Sex with students.
Buying drugs from kids.
Writing pornographic stories about children on school computers.
Utah schools have been investigating a rash of misconduct by their employees.
The activity raises questions as to how the public school system screens its hires.
Education leaders insist they go as far as the law allows to ensure children are kept safe and say the system is working well.
But they also believe the system has a crack that could let undesirables seep in. Just how to seal it, however, is up for debate.
State law requires prospective and license-lapsing teachers to be fingerprinted and undergo a criminal background check, either through colleges of education or the State Office of Education.
Information goes to the Utah Bureau of Criminal Identification. The BCI runs names and birthdates through a state criminal system for active warrants in Utah and across the country. Fingerprints are run through the Western Identification Network, which includes criminal databases in Alaska, Idaho, Montana, Nevada, Oregon, Utah and Wyoming, then forwards them to the FBI.
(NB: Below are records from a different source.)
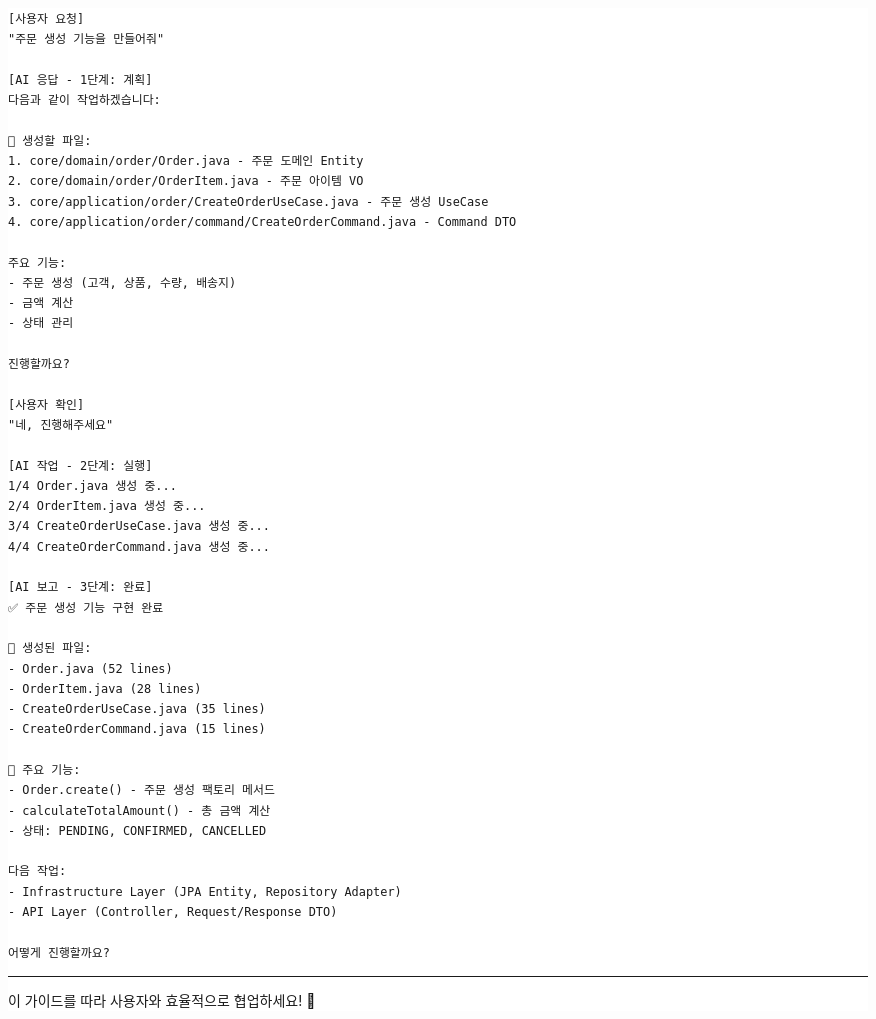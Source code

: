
 ```
[사용자 요청]
"주문 생성 기능을 만들어줘"

[AI 응답 - 1단계: 계획]
다음과 같이 작업하겠습니다:

📁 생성할 파일:
1. core/domain/order/Order.java - 주문 도메인 Entity
2. core/domain/order/OrderItem.java - 주문 아이템 VO
3. core/application/order/CreateOrderUseCase.java - 주문 생성 UseCase
4. core/application/order/command/CreateOrderCommand.java - Command DTO

주요 기능:
- 주문 생성 (고객, 상품, 수량, 배송지)
- 금액 계산
- 상태 관리

진행할까요?

[사용자 확인]
"네, 진행해주세요"

[AI 작업 - 2단계: 실행]
1/4 Order.java 생성 중...
2/4 OrderItem.java 생성 중...
3/4 CreateOrderUseCase.java 생성 중...
4/4 CreateOrderCommand.java 생성 중...

[AI 보고 - 3단계: 완료]
✅ 주문 생성 기능 구현 완료

📄 생성된 파일:
- Order.java (52 lines)
- OrderItem.java (28 lines)
- CreateOrderUseCase.java (35 lines)
- CreateOrderCommand.java (15 lines)

🔧 주요 기능:
- Order.create() - 주문 생성 팩토리 메서드
- calculateTotalAmount() - 총 금액 계산
- 상태: PENDING, CONFIRMED, CANCELLED

다음 작업:
- Infrastructure Layer (JPA Entity, Repository Adapter)
- API Layer (Controller, Request/Response DTO)

어떻게 진행할까요?
```

---

이 가이드를 따라 사용자와 효율적으로 협업하세요! 🚀

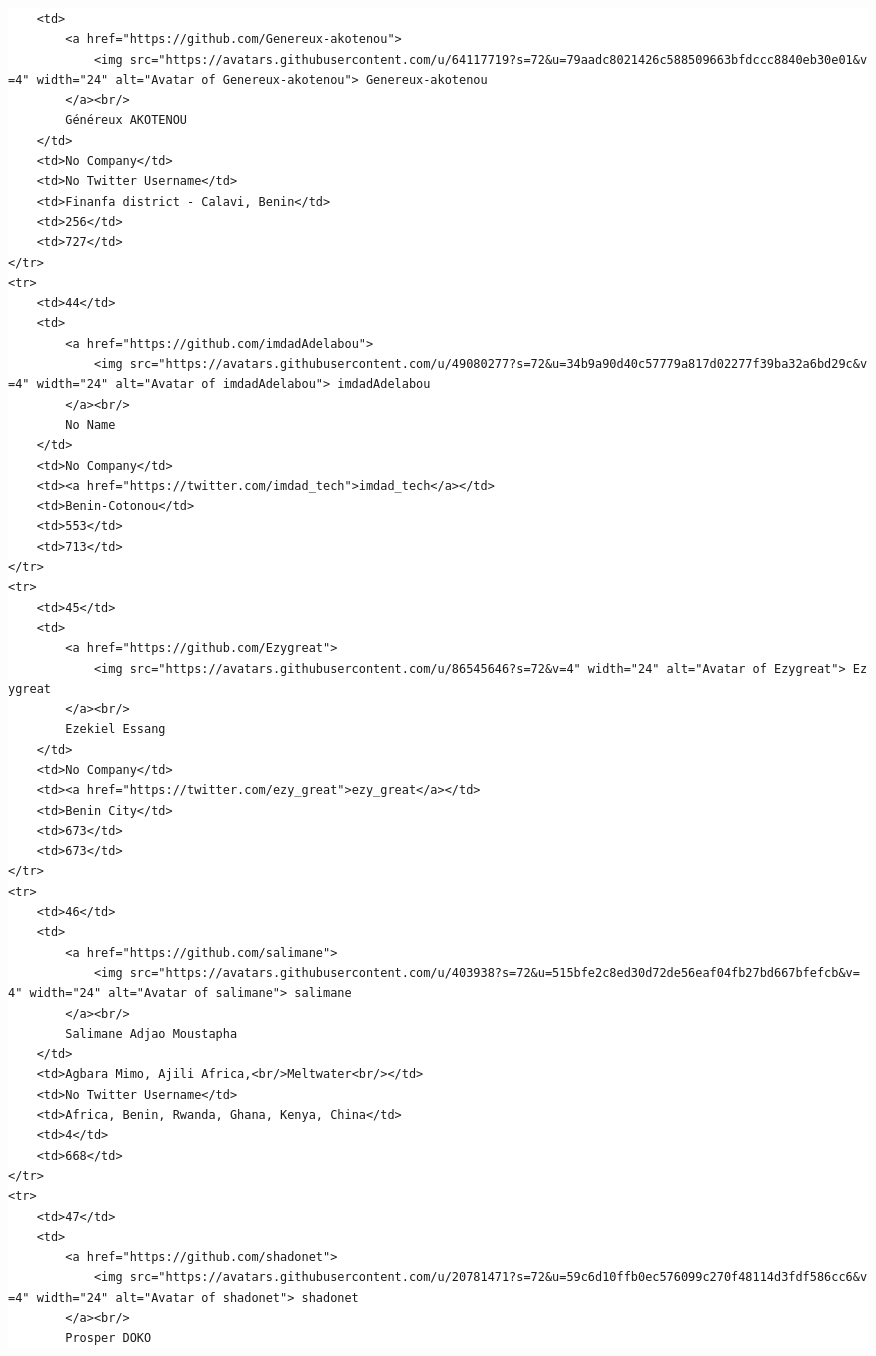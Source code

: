 		<td>
			<a href="https://github.com/Genereux-akotenou">
				<img src="https://avatars.githubusercontent.com/u/64117719?s=72&u=79aadc8021426c588509663bfdccc8840eb30e01&v=4" width="24" alt="Avatar of Genereux-akotenou"> Genereux-akotenou
			</a><br/>
			Généreux AKOTENOU
		</td>
		<td>No Company</td>
		<td>No Twitter Username</td>
		<td>Finanfa district - Calavi, Benin</td>
		<td>256</td>
		<td>727</td>
	</tr>
	<tr>
		<td>44</td>
		<td>
			<a href="https://github.com/imdadAdelabou">
				<img src="https://avatars.githubusercontent.com/u/49080277?s=72&u=34b9a90d40c57779a817d02277f39ba32a6bd29c&v=4" width="24" alt="Avatar of imdadAdelabou"> imdadAdelabou
			</a><br/>
			No Name
		</td>
		<td>No Company</td>
		<td><a href="https://twitter.com/imdad_tech">imdad_tech</a></td>
		<td>Benin-Cotonou</td>
		<td>553</td>
		<td>713</td>
	</tr>
	<tr>
		<td>45</td>
		<td>
			<a href="https://github.com/Ezygreat">
				<img src="https://avatars.githubusercontent.com/u/86545646?s=72&v=4" width="24" alt="Avatar of Ezygreat"> Ezygreat
			</a><br/>
			Ezekiel Essang
		</td>
		<td>No Company</td>
		<td><a href="https://twitter.com/ezy_great">ezy_great</a></td>
		<td>Benin City</td>
		<td>673</td>
		<td>673</td>
	</tr>
	<tr>
		<td>46</td>
		<td>
			<a href="https://github.com/salimane">
				<img src="https://avatars.githubusercontent.com/u/403938?s=72&u=515bfe2c8ed30d72de56eaf04fb27bd667bfefcb&v=4" width="24" alt="Avatar of salimane"> salimane
			</a><br/>
			Salimane Adjao Moustapha
		</td>
		<td>Agbara Mimo, Ajili Africa,<br/>Meltwater<br/></td>
		<td>No Twitter Username</td>
		<td>Africa, Benin, Rwanda, Ghana, Kenya, China</td>
		<td>4</td>
		<td>668</td>
	</tr>
	<tr>
		<td>47</td>
		<td>
			<a href="https://github.com/shadonet">
				<img src="https://avatars.githubusercontent.com/u/20781471?s=72&u=59c6d10ffb0ec576099c270f48114d3fdf586cc6&v=4" width="24" alt="Avatar of shadonet"> shadonet
			</a><br/>
			Prosper DOKO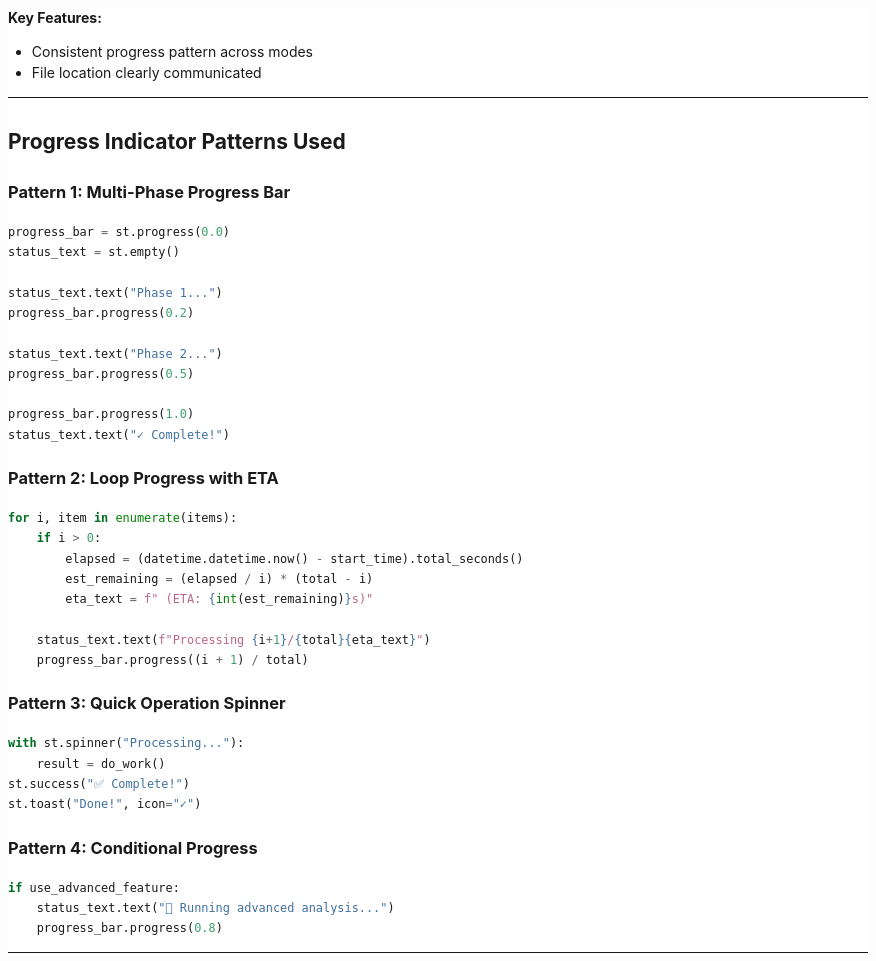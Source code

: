 **Key Features:**
- Consistent progress pattern across modes
- File location clearly communicated

---

## Progress Indicator Patterns Used

### Pattern 1: Multi-Phase Progress Bar
```python
progress_bar = st.progress(0.0)
status_text = st.empty()

status_text.text("Phase 1...")
progress_bar.progress(0.2)

status_text.text("Phase 2...")
progress_bar.progress(0.5)

progress_bar.progress(1.0)
status_text.text("✓ Complete!")
```

### Pattern 2: Loop Progress with ETA
```python
for i, item in enumerate(items):
    if i > 0:
        elapsed = (datetime.datetime.now() - start_time).total_seconds()
        est_remaining = (elapsed / i) * (total - i)
        eta_text = f" (ETA: {int(est_remaining)}s)"

    status_text.text(f"Processing {i+1}/{total}{eta_text}")
    progress_bar.progress((i + 1) / total)
```

### Pattern 3: Quick Operation Spinner
```python
with st.spinner("Processing..."):
    result = do_work()
st.success("✅ Complete!")
st.toast("Done!", icon="✓")
```

### Pattern 4: Conditional Progress
```python
if use_advanced_feature:
    status_text.text("🤖 Running advanced analysis...")
    progress_bar.progress(0.8)
```

---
BCI checks done for the State Office of Education include expunged records, which could include DUIs and some felonies, though typically not serious sex offenses, BCI manager Alice Erickson said.
Licenses are printed once the checks come back, the State Office of Education reports.
But other school employees are treated differently.
Substitute teachers are not checked by the FBI, said George Welch, human resources executive director in Jordan School District, the state's largest.
Volunteers are checked only if districts determine they have "significant unsupervised access" to students.
"We certainly are trying to be as vigilant as we can. I think in our district, we go, in some ways, overboard in fingerprinting," Welch said. "I think it is some deterrent. But it is my belief if a person has a propensity to be around young children, they'll find ways to get around that."